Now exposed externally as Pathways on Cloud.

Multislice

Cloud TPU feature, announced August 2023.
Lets a single training job span multiple TPU slices over Jupiter DCN.
Inside each slice: high-bandwidth ICI.
Between slices: Jupiter DCN at microsecond latency.
Required for any training that exceeds one pod's chip count.
Available on v4, v5e, v5p, Trillium, Ironwood.
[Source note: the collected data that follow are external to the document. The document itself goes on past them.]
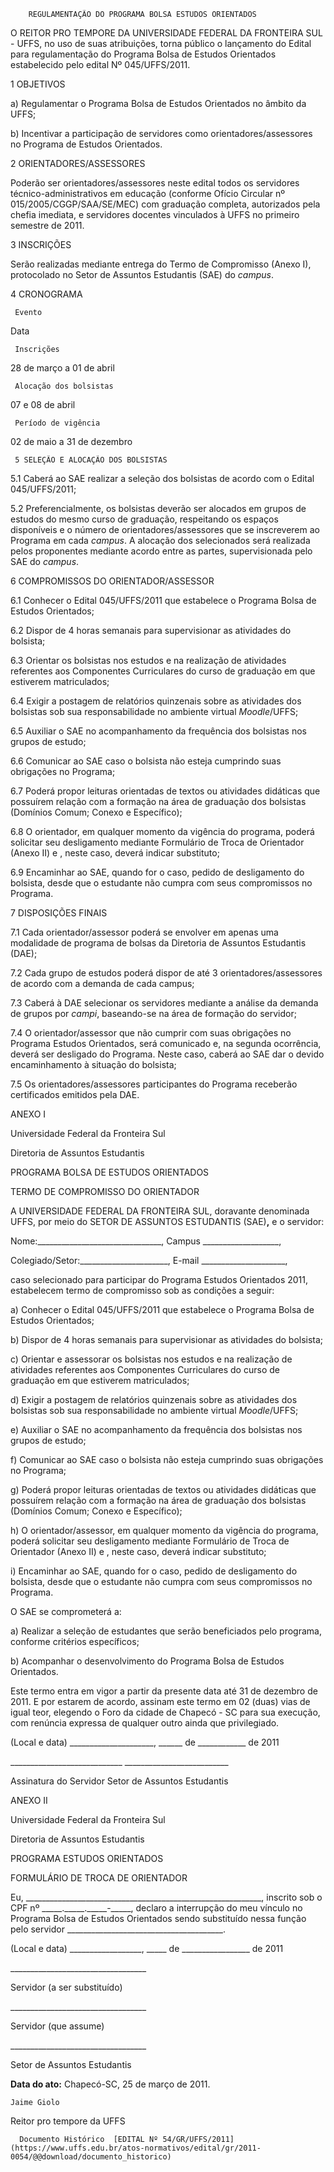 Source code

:         REGULAMENTAÇÃO DO PROGRAMA BOLSA ESTUDOS ORIENTADOS  

O REITOR PRO TEMPORE DA UNIVERSIDADE FEDERAL DA FRONTEIRA SUL - UFFS, no uso de suas atribuições, torna público o lançamento do Edital para regulamentação do Programa Bolsa de Estudos Orientados estabelecido pelo edital Nº 045/UFFS/2011.

  

 1 OBJETIVOS

 a) Regulamentar o Programa Bolsa de Estudos Orientados no âmbito da UFFS;

 b) Incentivar a participação de servidores como orientadores/assessores no Programa de Estudos Orientados.

 2 ORIENTADORES/ASSESSORES

 Poderão ser orientadores/assessores neste edital todos os servidores técnico-administrativos em educação (conforme Ofício Circular nº 015/2005/CGGP/SAA/SE/MEC) com graduação completa, autorizados pela chefia imediata, e servidores docentes vinculados à UFFS no primeiro semestre de 2011.

 3 INSCRIÇÕES

 Serão realizadas mediante entrega do Termo de Compromisso (Anexo I), protocolado no Setor de Assuntos Estudantis (SAE) do *campus*.

 4 CRONOGRAMA

     Evento

   Data

     Inscrições

   28 de março a 01 de abril

     Alocação dos bolsistas

   07 e 08 de abril

     Período de vigência

   02 de maio a 31 de dezembro

     5 SELEÇÃO E ALOCAÇÃO DOS BOLSISTAS

 5.1 Caberá ao SAE realizar a seleção dos bolsistas de acordo com o Edital 045/UFFS/2011;

 5.2 Preferencialmente, os bolsistas deverão ser alocados em grupos de estudos do mesmo curso de graduação, respeitando os espaços disponíveis e o número de orientadores/assessores que se inscreverem ao Programa em cada *campus*. A alocação dos selecionados será realizada pelos proponentes mediante acordo entre as partes, supervisionada pelo SAE do *campus*.

 6 COMPROMISSOS DO ORIENTADOR/ASSESSOR

 6.1 Conhecer o Edital 045/UFFS/2011 que estabelece o Programa Bolsa de Estudos Orientados;

 6.2 Dispor de 4 horas semanais para supervisionar as atividades do bolsista;

 6.3 Orientar os bolsistas nos estudos e na realização de atividades referentes aos Componentes Curriculares do curso de graduação em que estiverem matriculados;

 6.4 Exigir a postagem de relatórios quinzenais sobre as atividades dos bolsistas sob sua responsabilidade no ambiente virtual *Moodle*/UFFS;

 6.5 Auxiliar o SAE no acompanhamento da frequência dos bolsistas nos grupos de estudo;

 6.6 Comunicar ao SAE caso o bolsista não esteja cumprindo suas obrigações no Programa;

 6.7 Poderá propor leituras orientadas de textos ou atividades didáticas que possuírem relação com a formação na área de graduação dos bolsistas (Domínios Comum; Conexo e Específico);

 6.8 O orientador, em qualquer momento da vigência do programa, poderá solicitar seu desligamento mediante Formulário de Troca de Orientador (Anexo II) e , neste caso, deverá indicar substituto;

 6.9 Encaminhar ao SAE, quando for o caso, pedido de desligamento do bolsista, desde que o estudante não cumpra com seus compromissos no Programa.

 7 DISPOSIÇÕES FINAIS

 7.1 Cada orientador/assessor poderá se envolver em apenas uma modalidade de programa de bolsas da Diretoria de Assuntos Estudantis (DAE);

 7.2 Cada grupo de estudos poderá dispor de até 3 orientadores/assessores de acordo com a demanda de cada campus;

 7.3 Caberá à DAE selecionar os servidores mediante a análise da demanda de grupos por *campi*, baseando-se na área de formação do servidor;

 7.4 O orientador/assessor que não cumprir com suas obrigações no Programa Estudos Orientados, será comunicado e, na segunda ocorrência, deverá ser desligado do Programa. Neste caso, caberá ao SAE dar o devido encaminhamento à situação do bolsista;

 7.5 Os orientadores/assessores participantes do Programa receberão certificados emitidos pela DAE.

  

 ANEXO I

 Universidade Federal da Fronteira Sul

 Diretoria de Assuntos Estudantis

 PROGRAMA BOLSA DE ESTUDOS ORIENTADOS

 TERMO DE COMPROMISSO DO ORIENTADOR

 A UNIVERSIDADE FEDERAL DA FRONTEIRA SUL, doravante denominada UFFS, por meio do SETOR DE ASSUNTOS ESTUDANTIS (SAE)**,** e o servidor:

 Nome:\_\_\_\_\_\_\_\_\_\_\_\_\_\_\_\_\_\_\_\_\_\_\_\_\_\_\_\_\_\_\_, Campus \_\_\_\_\_\_\_\_\_\_\_\_\_\_\_\_\_\_\_,

 Colegiado/Setor:\_\_\_\_\_\_\_\_\_\_\_\_\_\_\_\_\_\_\_\_\_\_, E-mail \_\_\_\_\_\_\_\_\_\_\_\_\_\_\_\_\_\_\_\_\_,

 caso selecionado para participar do Programa Estudos Orientados 2011, estabelecem termo de compromisso sob as condições a seguir:

 a) Conhecer o Edital 045/UFFS/2011 que estabelece o Programa Bolsa de Estudos Orientados;

 b) Dispor de 4 horas semanais para supervisionar as atividades do bolsista;

 c) Orientar e assessorar os bolsistas nos estudos e na realização de atividades referentes aos Componentes Curriculares do curso de graduação em que estiverem matriculados;

 d) Exigir a postagem de relatórios quinzenais sobre as atividades dos bolsistas sob sua responsabilidade no ambiente virtual *Moodle*/UFFS;

 e) Auxiliar o SAE no acompanhamento da frequência dos bolsistas nos grupos de estudo;

 f) Comunicar ao SAE caso o bolsista não esteja cumprindo suas obrigações no Programa;

 g) Poderá propor leituras orientadas de textos ou atividades didáticas que possuírem relação com a formação na área de graduação dos bolsistas (Domínios Comum; Conexo e Específico);

 h) O orientador/assessor, em qualquer momento da vigência do programa, poderá solicitar seu desligamento mediante Formulário de Troca de Orientador (Anexo II) e , neste caso, deverá indicar substituto;

 i) Encaminhar ao SAE, quando for o caso, pedido de desligamento do bolsista, desde que o estudante não cumpra com seus compromissos no Programa.

   
 O SAE se comprometerá a:

 a) Realizar a seleção de estudantes que serão beneficiados pelo programa, conforme critérios específicos;

 b) Acompanhar o desenvolvimento do Programa Bolsa de Estudos Orientados.

   
 Este termo entra em vigor a partir da presente data até 31 de dezembro de 2011. E por estarem de acordo, assinam este termo em 02 (duas) vias de igual teor, elegendo o Foro da cidade de Chapecó - SC para sua execução, com renúncia expressa de qualquer outro ainda que privilegiado.

 (Local e data) \_\_\_\_\_\_\_\_\_\_\_\_\_\_\_\_\_\_\_\_\_, \_\_\_\_\_\_ de \_\_\_\_\_\_\_\_\_\_\_\_ de 2011

 \_\_\_\_\_\_\_\_\_\_\_\_\_\_\_\_\_\_\_\_\_\_\_\_\_\_\_\_ \_\_\_\_\_\_\_\_\_\_\_\_\_\_\_\_\_\_\_\_\_\_\_\_\_\_

 Assinatura do Servidor Setor de Assuntos Estudantis

  

 ANEXO II

 Universidade Federal da Fronteira Sul

 Diretoria de Assuntos Estudantis

 PROGRAMA ESTUDOS ORIENTADOS

 FORMULÁRIO DE TROCA DE ORIENTADOR

 Eu, \_\_\_\_\_\_\_\_\_\_\_\_\_\_\_\_\_\_\_\_\_\_\_\_\_\_\_\_\_\_\_\_\_\_\_\_\_\_\_\_\_\_\_\_\_\_\_\_\_\_\_\_\_\_\_\_\_\_\_, inscrito sob o CPF nº \_\_\_\_\_.\_\_\_\_\_.\_\_\_\_\_-\_\_\_\_\_, declaro a interrupção do meu vínculo no Programa Bolsa de Estudos Orientados sendo substituído nessa função pelo servidor \_\_\_\_\_\_\_\_\_\_\_\_\_\_\_\_\_\_\_\_\_\_\_\_\_\_\_\_\_\_\_\_\_\_\_\_\_\_\_.

 (Local e data) \_\_\_\_\_\_\_\_\_\_\_\_\_\_\_\_\_\_, \_\_\_\_\_ de \_\_\_\_\_\_\_\_\_\_\_\_\_\_\_\_\_ de 2011

 \_\_\_\_\_\_\_\_\_\_\_\_\_\_\_\_\_\_\_\_\_\_\_\_\_\_\_\_\_\_\_\_\_\_

 Servidor (a ser substituído)

 \_\_\_\_\_\_\_\_\_\_\_\_\_\_\_\_\_\_\_\_\_\_\_\_\_\_\_\_\_\_\_\_\_\_

 Servidor (que assume)

 \_\_\_\_\_\_\_\_\_\_\_\_\_\_\_\_\_\_\_\_\_\_\_\_\_\_\_\_\_\_\_\_\_\_

 Setor de Assuntos Estudantis

  

   **Data do ato:** Chapecó-SC, 25 de março de 2011.   
 

    Jaime Giolo   
 Reitor pro tempore da UFFS 

      Documento Histórico  [EDITAL Nº 54/GR/UFFS/2011](https://www.uffs.edu.br/atos-normativos/edital/gr/2011-0054/@@download/documento_historico)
Cloud TPU provisioning APIs

Cloud TPU VM: SSH-able host attached to TPU chips. The modern API (replaced "TPU Node").
Queued Resources: async request for a slice shape; queue waits until capacity is free.
GKE TPU node pools: TPUs as Kubernetes resources, with multi-host slice support since GKE 1.27.2-gke.1500.
Pathways on Cloud: for jobs that exceed one slice or need async resharding.

12

Cheat Sheet

XLA (Feb 2017): Google's ML compiler. Turns ML programs into TPU/GPU/CPU code via two IRs — StableHLO (portable) and HLO (target-independent middle-end).
HLO ops: ~100, statically-shaped immutable tensors. Operator fusion + layout assignment do most of the perf work.
StableHLO: portable IR. 94 ops, MLIR bytecode, 5-yr backward / 2-yr forward compatibility.
OpenXLA (March 2023): spun out of TF as multi-vendor open-source. Apple, AMD, Arm, NVIDIA, Intel, Google, Cerebras.
JAX (2018): Johnson, Frostig, Maclaurin, Leary. jit, grad, vmap, pmap (legacy). Composable transforms.
Mesh + NamedSharding + GSPMD: the SPMD abstraction that turns a 9,216-chip pod into one mesh. Shardy is the new MLIR successor.
shard_map: manual SPMD with explicit collectives. Composable with jit.
Pallas / Mosaic: low-level kernel DSL for TPU (and GPU, via Triton or Mosaic GPU). Explicit VMEM tiling, software pipelining.
PyTorch/XLA: LazyTensor graph capture. TorchTPU (announced late 2025) will eventually replace it.
MaxText: public reference LLM stack. Pax/Praxis: Google internal. Flax NNX: modern model-definition library. Tunix: post-training.
Pathways: single-controller multi-pod orchestration (PaLM, Gemini). Multislice: cloud-product version, since v5.